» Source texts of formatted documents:
▽
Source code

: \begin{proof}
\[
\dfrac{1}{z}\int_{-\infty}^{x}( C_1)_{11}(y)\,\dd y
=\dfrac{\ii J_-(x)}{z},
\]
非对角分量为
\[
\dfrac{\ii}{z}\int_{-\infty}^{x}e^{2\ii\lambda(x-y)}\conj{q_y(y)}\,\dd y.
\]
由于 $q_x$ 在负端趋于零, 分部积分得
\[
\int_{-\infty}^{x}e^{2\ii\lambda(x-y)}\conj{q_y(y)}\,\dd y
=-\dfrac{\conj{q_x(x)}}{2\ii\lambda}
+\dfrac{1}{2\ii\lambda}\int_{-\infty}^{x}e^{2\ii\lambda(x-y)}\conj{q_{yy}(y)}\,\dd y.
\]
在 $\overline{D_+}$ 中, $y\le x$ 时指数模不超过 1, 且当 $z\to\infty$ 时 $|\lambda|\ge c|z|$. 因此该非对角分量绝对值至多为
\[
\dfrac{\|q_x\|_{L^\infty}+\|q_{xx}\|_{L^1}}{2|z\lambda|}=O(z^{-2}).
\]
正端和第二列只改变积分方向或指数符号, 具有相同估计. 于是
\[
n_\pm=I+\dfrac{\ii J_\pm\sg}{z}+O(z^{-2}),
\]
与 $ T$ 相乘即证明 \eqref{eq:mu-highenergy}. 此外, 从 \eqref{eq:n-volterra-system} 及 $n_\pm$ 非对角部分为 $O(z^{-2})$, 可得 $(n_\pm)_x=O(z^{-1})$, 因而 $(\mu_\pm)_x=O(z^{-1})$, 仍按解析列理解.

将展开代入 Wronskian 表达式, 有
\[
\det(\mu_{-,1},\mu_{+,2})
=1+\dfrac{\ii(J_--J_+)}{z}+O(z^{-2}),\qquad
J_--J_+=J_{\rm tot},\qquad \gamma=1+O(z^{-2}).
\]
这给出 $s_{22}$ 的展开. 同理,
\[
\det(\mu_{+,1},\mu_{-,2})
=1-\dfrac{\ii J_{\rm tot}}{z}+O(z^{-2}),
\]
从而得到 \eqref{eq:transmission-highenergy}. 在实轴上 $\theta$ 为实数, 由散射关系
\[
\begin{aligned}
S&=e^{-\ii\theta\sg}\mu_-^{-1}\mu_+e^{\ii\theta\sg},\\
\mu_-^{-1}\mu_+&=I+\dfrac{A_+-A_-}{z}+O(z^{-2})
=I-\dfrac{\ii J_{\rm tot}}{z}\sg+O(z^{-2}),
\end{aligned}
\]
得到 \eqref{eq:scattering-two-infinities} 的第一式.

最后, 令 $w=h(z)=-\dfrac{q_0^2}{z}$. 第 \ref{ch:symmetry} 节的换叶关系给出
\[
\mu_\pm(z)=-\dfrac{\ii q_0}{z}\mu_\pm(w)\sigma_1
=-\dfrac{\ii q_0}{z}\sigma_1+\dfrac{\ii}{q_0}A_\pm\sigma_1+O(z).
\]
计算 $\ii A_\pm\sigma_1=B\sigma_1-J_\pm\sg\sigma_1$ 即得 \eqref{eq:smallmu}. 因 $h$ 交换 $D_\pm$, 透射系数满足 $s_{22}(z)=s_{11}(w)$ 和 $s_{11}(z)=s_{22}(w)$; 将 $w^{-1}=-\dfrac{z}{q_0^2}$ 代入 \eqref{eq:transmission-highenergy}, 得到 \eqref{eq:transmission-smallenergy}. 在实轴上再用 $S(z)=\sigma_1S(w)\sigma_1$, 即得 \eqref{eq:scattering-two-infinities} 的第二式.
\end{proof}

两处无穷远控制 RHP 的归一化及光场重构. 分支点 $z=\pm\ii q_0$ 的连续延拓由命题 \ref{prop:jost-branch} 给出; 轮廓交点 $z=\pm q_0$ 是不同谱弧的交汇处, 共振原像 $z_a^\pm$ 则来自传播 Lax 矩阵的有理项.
△
» THE TASK: Your answer should be the records themselves, returned word for word.

» ANSWER SPACE:
Source code

: \begin{proof}
\[
\dfrac{1}{z}\int_{-\infty}^{x}( C_1)_{11}(y)\,\dd y
=\dfrac{\ii J_-(x)}{z},
\]
非对角分量为
\[
\dfrac{\ii}{z}\int_{-\infty}^{x}e^{2\ii\lambda(x-y)}\conj{q_y(y)}\,\dd y.
\]
由于 $q_x$ 在负端趋于零, 分部积分得
\[
\int_{-\infty}^{x}e^{2\ii\lambda(x-y)}\conj{q_y(y)}\,\dd y
=-\dfrac{\conj{q_x(x)}}{2\ii\lambda}
+\dfrac{1}{2\ii\lambda}\int_{-\infty}^{x}e^{2\ii\lambda(x-y)}\conj{q_{yy}(y)}\,\dd y.
\]
在 $\overline{D_+}$ 中, $y\le x$ 时指数模不超过 1, 且当 $z\to\infty$ 时 $|\lambda|\ge c|z|$. 因此该非对角分量绝对值至多为
\[
\dfrac{\|q_x\|_{L^\infty}+\|q_{xx}\|_{L^1}}{2|z\lambda|}=O(z^{-2}).
\]
正端和第二列只改变积分方向或指数符号, 具有相同估计. 于是
\[
n_\pm=I+\dfrac{\ii J_\pm\sg}{z}+O(z^{-2}),
\]
与 $ T$ 相乘即证明 \eqref{eq:mu-highenergy}. 此外, 从 \eqref{eq:n-volterra-system} 及 $n_\pm$ 非对角部分为 $O(z^{-2})$, 可得 $(n_\pm)_x=O(z^{-1})$, 因而 $(\mu_\pm)_x=O(z^{-1})$, 仍按解析列理解.

将展开代入 Wronskian 表达式, 有
\[
\det(\mu_{-,1},\mu_{+,2})
=1+\dfrac{\ii(J_--J_+)}{z}+O(z^{-2}),\qquad
J_--J_+=J_{\rm tot},\qquad \gamma=1+O(z^{-2}).
\]
这给出 $s_{22}$ 的展开. 同理,
\[
\det(\mu_{+,1},\mu_{-,2})
=1-\dfrac{\ii J_{\rm tot}}{z}+O(z^{-2}),
\]
从而得到 \eqref{eq:transmission-highenergy}. 在实轴上 $\theta$ 为实数, 由散射关系
\[
\begin{aligned}
S&=e^{-\ii\theta\sg}\mu_-^{-1}\mu_+e^{\ii\theta\sg},\\
\mu_-^{-1}\mu_+&=I+\dfrac{A_+-A_-}{z}+O(z^{-2})
=I-\dfrac{\ii J_{\rm tot}}{z}\sg+O(z^{-2}),
\end{aligned}
\]
得到 \eqref{eq:scattering-two-infinities} 的第一式.

最后, 令 $w=h(z)=-\dfrac{q_0^2}{z}$. 第 \ref{ch:symmetry} 节的换叶关系给出
\[
\mu_\pm(z)=-\dfrac{\ii q_0}{z}\mu_\pm(w)\sigma_1
=-\dfrac{\ii q_0}{z}\sigma_1+\dfrac{\ii}{q_0}A_\pm\sigma_1+O(z).
\]
计算 $\ii A_\pm\sigma_1=B\sigma_1-J_\pm\sg\sigma_1$ 即得 \eqref{eq:smallmu}. 因 $h$ 交换 $D_\pm$, 透射系数满足 $s_{22}(z)=s_{11}(w)$ 和 $s_{11}(z)=s_{22}(w)$; 将 $w^{-1}=-\dfrac{z}{q_0^2}$ 代入 \eqref{eq:transmission-highenergy}, 得到 \eqref{eq:transmission-smallenergy}. 在实轴上再用 $S(z)=\sigma_1S(w)\sigma_1$, 即得 \eqref{eq:scattering-two-infinities} 的第二式.
\end{proof}

两处无穷远控制 RHP 的归一化及光场重构. 分支点 $z=\pm\ii q_0$ 的连续延拓由命题 \ref{prop:jost-branch} 给出; 轮廓交点 $z=\pm q_0$ 是不同谱弧的交汇处, 共振原像 $z_a^\pm$ 则来自传播 Lax 矩阵的有理项.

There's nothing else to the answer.